Soon we’ve pulled over at a small road-side restaurant and the owner is sawing chicken off the 5-foot long metal roasting stick on which he impaled 25 chicken carcasses that morning. The meat has been slowly cooking all day and is tender and thick with grease.

 

We continue down the clogged, smoky streets of Damascus. I slouch down in the backseat of the cab and disappear behind a book. Ten minutes later, dragging my eyes from the page, I look around and realize we are in the outskirts of the city.

 

“Where is Mezza,” I ask, “Close?”

 

“Yes,” he smiles, and turns down a dirt road lined with trees, no other cars in sight. I start to get hot under my conservative yet fashionable Damascus-style blazer, “Problem?” I ask, a little feebly.

 

He tells me there is no problem but I decide to call a friend who speaks better Arabic anyway.
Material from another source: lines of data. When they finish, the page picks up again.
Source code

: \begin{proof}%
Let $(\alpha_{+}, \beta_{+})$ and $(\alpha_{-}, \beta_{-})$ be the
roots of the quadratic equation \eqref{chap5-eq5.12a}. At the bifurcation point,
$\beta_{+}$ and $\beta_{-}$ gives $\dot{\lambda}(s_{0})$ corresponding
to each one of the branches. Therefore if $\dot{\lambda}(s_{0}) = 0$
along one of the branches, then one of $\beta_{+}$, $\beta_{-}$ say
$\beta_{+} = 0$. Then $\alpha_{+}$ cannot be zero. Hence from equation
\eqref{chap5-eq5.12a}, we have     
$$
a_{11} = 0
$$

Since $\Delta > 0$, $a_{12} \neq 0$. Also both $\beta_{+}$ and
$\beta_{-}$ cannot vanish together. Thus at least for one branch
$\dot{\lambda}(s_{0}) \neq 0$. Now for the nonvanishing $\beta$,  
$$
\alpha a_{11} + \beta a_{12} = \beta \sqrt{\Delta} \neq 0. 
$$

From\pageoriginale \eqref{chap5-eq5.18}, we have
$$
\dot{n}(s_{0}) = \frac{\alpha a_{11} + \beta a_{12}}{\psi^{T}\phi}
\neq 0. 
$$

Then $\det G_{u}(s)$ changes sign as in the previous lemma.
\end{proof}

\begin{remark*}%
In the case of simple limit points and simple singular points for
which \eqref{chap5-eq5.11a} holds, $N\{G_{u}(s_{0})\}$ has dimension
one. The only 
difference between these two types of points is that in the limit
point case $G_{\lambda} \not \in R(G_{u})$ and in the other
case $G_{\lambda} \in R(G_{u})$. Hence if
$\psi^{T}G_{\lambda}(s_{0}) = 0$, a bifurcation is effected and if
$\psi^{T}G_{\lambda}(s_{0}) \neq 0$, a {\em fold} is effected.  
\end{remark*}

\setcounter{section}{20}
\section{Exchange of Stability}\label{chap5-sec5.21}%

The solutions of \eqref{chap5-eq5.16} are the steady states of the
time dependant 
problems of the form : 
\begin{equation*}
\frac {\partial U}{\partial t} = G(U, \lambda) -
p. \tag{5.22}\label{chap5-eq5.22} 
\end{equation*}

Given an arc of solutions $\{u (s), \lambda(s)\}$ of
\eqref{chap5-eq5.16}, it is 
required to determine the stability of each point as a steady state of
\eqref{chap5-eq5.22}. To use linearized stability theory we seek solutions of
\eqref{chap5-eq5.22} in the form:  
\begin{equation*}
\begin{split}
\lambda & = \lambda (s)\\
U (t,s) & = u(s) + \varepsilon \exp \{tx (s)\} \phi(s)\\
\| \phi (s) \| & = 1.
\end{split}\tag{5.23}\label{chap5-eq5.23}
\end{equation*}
My friend answers I and hand over the phone.  They’ve been talking or about 30 seconds when I see the freeway ahead. Ah, he’s taken a short-cut. How nice. Sigh.

 

We don’t say much for the next ten minutes. After all, I’ve just about exhausted my Arabic and he’s probably hoping not to freak me out any more then he already has. By the time we arrive at my friend’s apartment it’s as if those uncomfortable moments on the dirt road happened between a different foreigner and a different cab driver.    

 

I learn over to hand him his money and our eyes meet, his jovial, mine placated and a little embarrassed.  Now he speaks to me in English, “You scared?”

 

“No, no,” I try to assure him.

 

A slow smile creeps across his face, it reminds me of standing on the balcony of my apartment and watching the morning light inch across Damascus.  The sun sparkles in his warm, green eyes and his complex-web of wrinkles are like the densely-packed streets on the city’s own dimpled face.

 

“I cab driver, “ he looks at me seriously and pauses for effect, “no terrorist.” 

 

We both erupt into laughter.

 

This is Damascus. 

 

The hazy sketch of Syria we get in U.S. becomes progressively more hazy as to almost loose all definition once you are here. Dangerous? Conservative? Anti-American? Oppressive to women? Backwards? Extremist?  It’s not nearly as simplistic as that.

 

Nothing here fits neatly into my preconceptions. Hell, after 5 months here, nothing even fits neatly into my post conceptions. It is easy as a visitor to mistake Damascus as a relatively open, modern, tolerant society.  It’s also easy to dismiss it as a backwards, repressive dictatorship with secret police on every corner. There some truth to both.

 

An interplay of freedom and constraint in this complex society makes it difficult to determine who has the power and who defines the parameters. People who seem afraid to talk to me will wordlessly pay for my bus fair and look away when I try and thank them. Everyone hates America but everyone loves Americans. It’s a socially conservative environment where I find myself at lavish, all-night dance parties on a pretty regular basis. Nothing is permitted and yet somehow every thing is done.

 

Mujahareen (The Immigrants)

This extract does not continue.